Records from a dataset
= Beginning of Section =

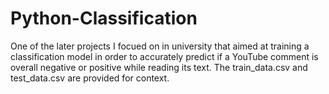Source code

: # Python-Classification
One of the later projects I focued on in university that aimed at training a classification model in order to accurately predict if a YouTube comment is overall negative or positive while reading its text. The train_data.csv and test_data.csv are provided for context.

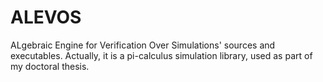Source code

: ALEVOS
======

ALgebraic Engine for Verification Over Simulations' sources and executables. Actually, it is a pi-calculus simulation library, used as part of my doctoral thesis.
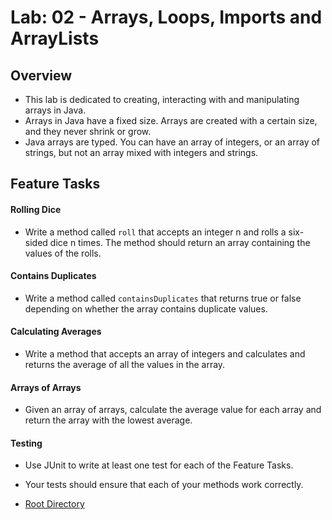 # Lab: 02 - Arrays, Loops, Imports and ArrayLists


## Overview

- This lab is dedicated to creating, interacting with and manipulating arrays in Java. 
- Arrays in Java have a fixed size. Arrays are created with a certain size, and they never shrink or grow.
- Java arrays are typed. You can have an array of integers, or an array of strings, but not an array mixed with integers and strings.

## Feature Tasks

#### **Rolling Dice**

- Write a method called `roll` that accepts an integer n and rolls a six-sided dice n times. The method should return an array containing the values of the rolls.

#### **Contains Duplicates**

- Write a method called `containsDuplicates` that returns true or false depending on whether the array contains duplicate values.

#### **Calculating Averages**

- Write a method that accepts an array of integers and calculates and returns the average of all the values in the array.

#### **Arrays of Arrays**

- Given an array of arrays, calculate the average value for each array and return the array with the lowest average.

#### **Testing**

- Use JUnit to write at least one test for each of the Feature Tasks.
- Your tests should ensure that each of your methods work correctly.

- [Root Directory](/lib/src/main/java/basiclibrary/Library.java)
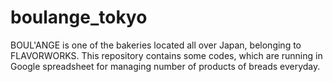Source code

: # boulange_tokyo
BOUL'ANGE is one of the bakeries located all over Japan, belonging to FLAVORWORKS. This repository contains some codes, which are running in Google spreadsheet for managing number of products of breads everyday.
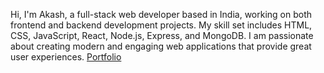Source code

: Hi, I'm Akash, a full-stack web developer based in India, working on both frontend and backend development projects.
My skill set includes HTML, CSS, JavaScript, React, Node.js, Express, and MongoDB.
I am passionate about creating modern and engaging web applications that provide great user experiences.
[Portfolio](akashbanikdev.netlify.app)
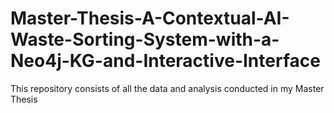 # Master-Thesis-A-Contextual-AI-Waste-Sorting-System-with-a-Neo4j-KG-and-Interactive-Interface
This repository consists of all the data and analysis conducted in my Master Thesis
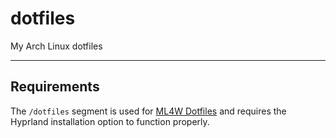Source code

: # dotfiles
My Arch Linux dotfiles
***
## Requirements
The `/dotfiles` segment is used for [ML4W Dotfiles](https://gitlab.com/stephan-raabe/dotfiles) and requires the Hyprland installation option to function properly.
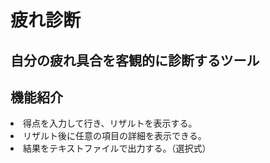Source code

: <h1>疲れ診断</h1>

<h2>自分の疲れ具合を客観的に診断するツール</h2>
<h2>機能紹介</h2>
<li>得点を入力して行き、リザルトを表示する。</li>
<li>リザルト後に任意の項目の詳細を表示できる。</li>
<li>結果をテキストファイルで出力する。（選択式）</li>
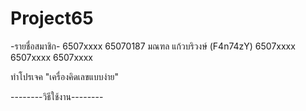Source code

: # Project65
-รายชื่อสมาชิก-
6507xxxx
65070187 มณฑล แก้วบริวงษ์ (F4n74zY)
6507xxxx
6507xxxx
6507xxxx

ทำโปรเจค "เครื่องคิดเลขแบบง่าย"

--------วิธีใช้งาน--------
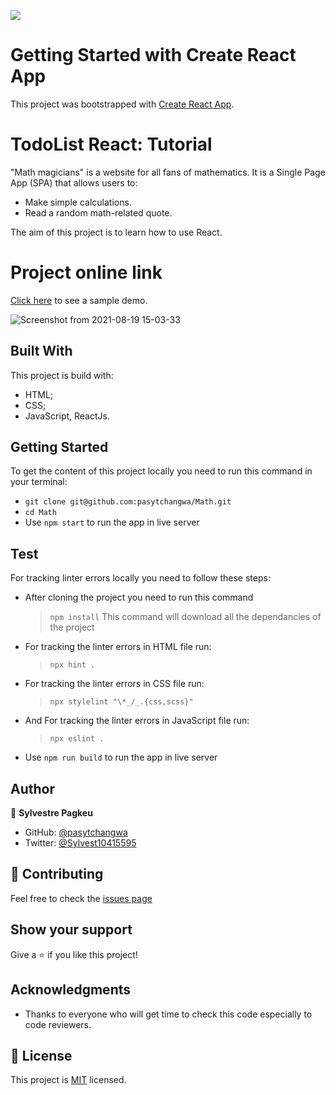 ![](https://img.shields.io/badge/Microverse-blueviolet)

# Getting Started with Create React App

This project was bootstrapped with [Create React App](https://github.com/facebook/create-react-app).

# TodoList React: Tutorial

"Math magicians" is a website for all fans of mathematics. It is a Single Page App (SPA) that allows users to:

- Make simple calculations.
- Read a random math-related quote.

The aim of this project is to learn how to use React.

# Project online link

[Click here](https://pasytchangwa.github.io/Math/) to see a sample demo.

![Screenshot from 2021-08-19 15-03-33](https://user-images.githubusercontent.com/64914462/130065511-9edafd3b-6137-45d6-9132-2274e9d4e0d8.png)

## Built With

This project is build with:

- HTML;
- CSS;
- JavaScript, ReactJs.

## Getting Started

To get the content of this project locally you need to run this command in your terminal:

- `git clone git@github.com:pasytchangwa/Math.git`
- `cd Math`
- Use `npm start` to run the app in live server

## Test

For tracking linter errors locally you need to follow these steps:

- After cloning the project you need to run this command

  > `npm install`
  > This command will download all the dependancies of the project

- For tracking the linter errors in HTML file run:

  > `npx hint .`

- For tracking the linter errors in CSS file run:

  > `npx stylelint "\*_/_.{css,scss}"`

- And For tracking the linter errors in JavaScript file run:

  > `npx eslint .`

- Use `npm run build` to run the app in live server

## Author

👤 **Sylvestre Pagkeu**

- GitHub: [@pasytchangwa](https://github.com/pasytchangwa)
- Twitter: [@Sylvest10415595](https://twitter.com/Sylvest10415595)

## :handshake: Contributing

Feel free to check the [issues page](https://github.com/pasytchangwa/Math/issues)

## Show your support

Give a :star: if you like this project!

## Acknowledgments

- Thanks to everyone who will get time to check this code especially to code reviewers.

## 📝 License

This project is [MIT](./MIT.md) licensed.

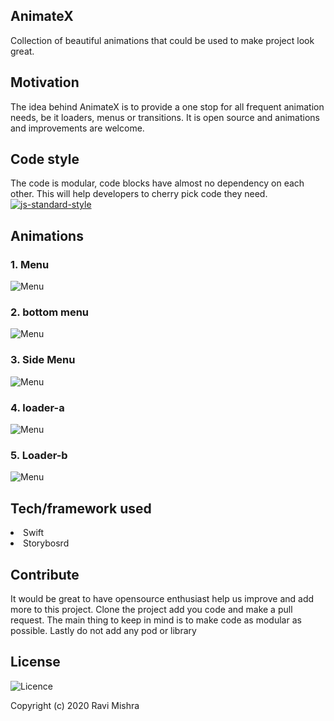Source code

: ## AnimateX
Collection of beautiful animations that could be used to make project look great. 
## Motivation
The idea behind AnimateX is to provide a one stop for all frequent animation needs, be it loaders, menus or transitions. It is open source and animations and improvements are welcome.
## Code style
The code is modular, code blocks have almost no dependency on each other. This will help developers to cherry pick code they need.
[![js-standard-style](https://img.shields.io/badge/code%20style-standard-brightgreen.svg?style=flat)](https://github.com/feross/standard)
 
## Animations
<h3>1. Menu</h3>

![Menu](demo/animatex-gif_5.gif)

<h3>2. bottom menu</h3>

![Menu](demo/animatex-gif_4.gif)

<h3>3. Side Menu</h3>

![Menu](demo/animateX-gif_3.gif)

<h3>4. loader-a</h3>

![Menu](demo/animateX-gif_1.gif)

<h3>5. Loader-b</h3>

![Menu](demo/animateX-gif_2.gif)

## Tech/framework used
<li>Swift</li>
<li>Storybosrd</li>

## Contribute
It would be great to have opensource enthusiast help us improve and add more to this project. Clone the project add you code and make a pull request. The main thing to keep in mind is to make code as modular as possible. Lastly do not add any pod or library

## License

![Licence](https://img.shields.io/apm/l/vim-mode)

Copyright (c) 2020 Ravi Mishra
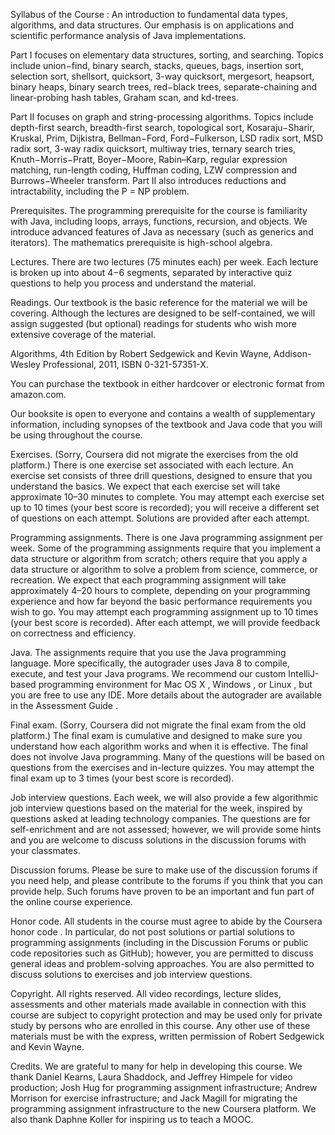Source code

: Syllabus of the Course :
An introduction to fundamental data types, algorithms, and data structures. Our emphasis is on applications and scientific performance analysis of Java implementations.

Part I focuses on elementary data structures, sorting, and searching. Topics include union−find, binary search, stacks, queues, bags, insertion sort, selection sort, shellsort, quicksort, 3-way quicksort, mergesort, heapsort, binary heaps, binary search trees, red−black trees, separate-chaining and linear-probing hash tables, Graham scan, and kd-trees. 

Part II focuses on graph and string-processing algorithms. Topics include depth-first search, breadth-first search, topological sort, Kosaraju−Sharir, Kruskal, Prim, Dijkistra, Bellman−Ford, Ford−Fulkerson, LSD radix sort, MSD radix sort, 3-way radix quicksort, multiway tries, ternary search tries, Knuth−Morris−Pratt, Boyer−Moore, Rabin–Karp, regular expression matching, run-length coding, Huffman coding, LZW compression and Burrows−Wheeler transform. Part II also introduces reductions and intractability, including the P = NP problem. 

Prerequisites. The programming prerequisite for the course is familiarity with Java, including loops, arrays, functions, recursion, and objects. We introduce advanced features of Java as necessary (such as generics and iterators). The mathematics prerequisite is high-school algebra.

Lectures. There are two lectures (75 minutes each) per week. Each lecture is broken up into about 4−6 segments, separated by interactive quiz questions to help you process and understand the material.

Readings. Our textbook is the basic reference for the material we will be covering. Although the lectures are designed to be self-contained, we will assign suggested (but optional) readings for students who wish more extensive coverage of the material.

Algorithms, 4th Edition by Robert Sedgewick and Kevin Wayne, Addison-Wesley Professional, 2011, ISBN 0-321-57351-X.

You can purchase the textbook in either 
hardcover
 or 
electronic
 format from amazon.com.

Our 
booksite
 is open to everyone and contains a wealth of supplementary information, including synopses of the textbook and Java code that you will be using throughout the course.

Exercises. (Sorry, Coursera did not migrate the exercises from the old platform.) There is one exercise set associated with each lecture. An exercise set consists of three drill questions, designed to ensure that you understand the basics. We expect that each exercise set will take approximate 10–30 minutes to complete. You may attempt each exercise set up to 10 times (your best score is recorded); you will receive a different set of questions on each attempt. Solutions are provided after each attempt.

Programming assignments. There is one Java programming assignment per week. Some of the programming assignments require that you implement a data structure or algorithm from scratch; others require that you apply a data structure or algorithm to solve a problem from science, commerce, or recreation. We expect that each programming assignment will take approximately 4–20 hours to complete, depending on your programming experience and how far beyond the basic performance requirements you wish to go. You may attempt each programming assignment up to 10 times (your best score is recorded). After each attempt, we will provide feedback on correctness and efficiency.

Java. The assignments require that you use the Java programming language. More specifically, the autograder uses Java 8 to compile, execute, and test your Java programs. We recommend our custom IntelliJ-based programming environment for 
Mac OS X
, 
Windows
, or 
Linux
, but you are free to use any IDE. More details about the autograder are available in the 
Assessment Guide
.

Final exam. (Sorry, Coursera did not migrate the final exam from the old platform.) The final exam is cumulative and designed to make sure you understand how each algorithm works and when it is effective. The final does not involve Java programming. Many of the questions will be based on questions from the exercises and in-lecture quizzes. You may attempt the final exam up to 3 times (your best score is recorded).

Job interview questions. Each week, we will also provide a few algorithmic job interview questions based on the material for the week, inspired by questions asked at leading technology companies. The questions are for self-enrichment and are not assessed; however, we will provide some hints and you are welcome to discuss solutions in the discussion forums with your classmates.

Discussion forums. Please be sure to make use of the discussion forums if you need help, and please contribute to the forums if you think that you can provide help. Such forums have proven to be an important and fun part of the online course experience.

Honor code. All students in the course must agree to abide by the Coursera 
honor code
. In particular, do not post solutions or partial solutions to programming assignments (including in the Discussion Forums or public code repositories such as GitHub); however, you are permitted to discuss general ideas and problem-solving approaches. You are also permitted to discuss solutions to exercises and job interview questions.

Copyright. All rights reserved. All video recordings, lecture slides, assessments and other materials made available in connection with this course are subject to copyright protection and may be used only for private study by persons who are enrolled in this course. Any other use of these materials must be with the express, written permission of Robert Sedgewick and Kevin Wayne.

Credits. We are grateful to many for help in developing this course. We thank Daniel Kearns, Laura Shaddock, and Jeffrey Himpele for video production; Josh Hug for programming assignment infrastructure; Andrew Morrison for exercise infrastructure; and Jack Magill for migrating the programming assignment infrastructure to the new Coursera platform. We also thank Daphne Koller for inspiring us to teach a MOOC.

= End of Section =

=== DESCRIPTION OF THE TASK ===
Search the data above for the word "locally" and say how many lines contain it, giving only that number.

=== THE ANSWER ===
2